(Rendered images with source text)
--- --- ---

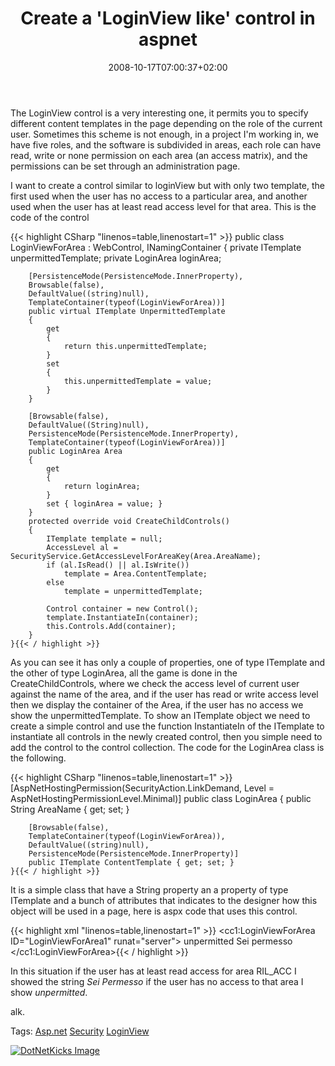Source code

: ﻿---
title: "Create a 'LoginView like' control in aspnet"
description: ""
date: 2008-10-17T07:00:37+02:00
draft: false
tags: [ASPNET]
categories: [ASPNET]
---
The LoginView control is a very interesting one, it permits you to specify different content templates in the page depending on the role of the current user. Sometimes this scheme is not enough, in a project I'm working in, we have five roles, and the software is subdivided in areas, each role can have  read, write or none permission on each area (an access matrix), and the permissions can be set through an administration page.

I want to create a control similar to loginView but with only two template, the first used when the user has no access to a particular area, and another used when the user has at least read access level for that area. This is the code of the control

{{< highlight CSharp "linenos=table,linenostart=1" >}}
    public class LoginViewForArea : WebControl, INamingContainer
    {
        private ITemplate unpermittedTemplate;
        private LoginArea loginArea;

        [PersistenceMode(PersistenceMode.InnerProperty),
        Browsable(false),
        DefaultValue((string)null),
        TemplateContainer(typeof(LoginViewForArea))]
        public virtual ITemplate UnpermittedTemplate
        {
            get
            {
                return this.unpermittedTemplate;
            }
            set
            {
                this.unpermittedTemplate = value;
            }
        }

        [Browsable(false),
        DefaultValue((String)null),
        PersistenceMode(PersistenceMode.InnerProperty),
        TemplateContainer(typeof(LoginViewForArea))]
        public LoginArea Area
        {
            get
            {
                return loginArea;
            }
            set { loginArea = value; }
        }
        protected override void CreateChildControls()
        {
            ITemplate template = null;
            AccessLevel al = SecurityService.GetAccessLevelForAreaKey(Area.AreaName);
            if (al.IsRead() || al.IsWrite())
                template = Area.ContentTemplate;
            else
                template = unpermittedTemplate;

            Control container = new Control();
            template.InstantiateIn(container);
            this.Controls.Add(container);
        }
    }{{< / highlight >}}

<!-- Code inserted with Steve Dunn's Windows Live Writer Code Formatter Plugin.  http://dunnhq.com -->

As you can see it has only a couple of properties, one of type ITemplate and the other of type LoginArea, all the game is done in the CreateChildControls, where we check the access level of current user against the name of the area, and if the user has read or write access level then we display the container of the Area, if the user has no access we show the unpermittedTemplate. To show an ITemplate object we need to create a simple control and use the function InstantiateIn of the ITemplate to instantiate all controls in the newly created control, then you simple need to add the control to the control collection. The code for the LoginArea class is the following.

{{< highlight CSharp "linenos=table,linenostart=1" >}}
    [AspNetHostingPermission(SecurityAction.LinkDemand, Level = AspNetHostingPermissionLevel.Minimal)]
    public class LoginArea
    {
        public String AreaName { get; set; }

        [Browsable(false),
        TemplateContainer(typeof(LoginViewForArea)),
        DefaultValue((string)null),
        PersistenceMode(PersistenceMode.InnerProperty)]
        public ITemplate ContentTemplate { get; set; }
    }{{< / highlight >}}

<!-- Code inserted with Steve Dunn's Windows Live Writer Code Formatter Plugin.  http://dunnhq.com -->

It is a simple class that have a String property an a property of type ITemplate and a bunch of attributes that indicates to the designer how this object will be used in a page, here is aspx code that uses this control.

{{< highlight xml "linenos=table,linenostart=1" >}}
<cc1:LoginViewForArea ID="LoginViewForArea1" runat="server">
    <UnpermittedTemplate>
        unpermitted
    </UnpermittedTemplate>
    <Area AreaName="RIL_ACC">
        <ContentTemplate>
            Sei permesso
        </ContentTemplate>
    </Area>
</cc1:LoginViewForArea>{{< / highlight >}}

<!-- Code inserted with Steve Dunn's Windows Live Writer Code Formatter Plugin.  http://dunnhq.com -->

In this situation if the user has at least read access for area RIL\_ACC I showed the string *Sei Permesso* if the user has no access to that area I show *unpermitted*.

alk.

Tags: [Asp.net](http://technorati.com/tag/Asp.net) [Security](http://technorati.com/tag/Security) [LoginView](http://technorati.com/tag/LoginView)

<script type="text/javascript">var dzone_url = 'http://www.codewrecks.com/blog/index.php/2008/10/17/create-a-loginview-like-control-in-aspnet/';</script><script type="text/javascript">var dzone_title = 'Create a *LoginView like* control in asp.net';</script><script type="text/javascript">var dzone_blurb = 'Create a *LoginView like* control in asp.net';</script><script type="text/javascript">var dzone_style = '2';</script><script language="javascript" src="http://widgets.dzone.com/widgets/zoneit.js"></script> 

[![DotNetKicks Image](http://www.dotnetkicks.com/Services/Images/KickItImageGenerator.ashx?url=http://www.codewrecks.com/blog/index.php/2008/10/17/create-a-loginview-like-control-in-aspnet/&amp;bgcolor=0080C0&amp;fgcolor=FFFFFF&amp;border=000000&amp;cbgcolor=D4E1ED&amp;cfgcolor=000000)](http://www.dotnetkicks.com/kick/?url=http://www.codewrecks.com/blog/index.php/2008/10/17/create-a-loginview-like-control-in-aspnet/)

--- --- ---

*Required action*: Check each line above for the word "null" and copy every line that has it.

*Output below*:
        DefaultValue((string)null),
        DefaultValue((String)null),
            ITemplate template = null;
        DefaultValue((string)null),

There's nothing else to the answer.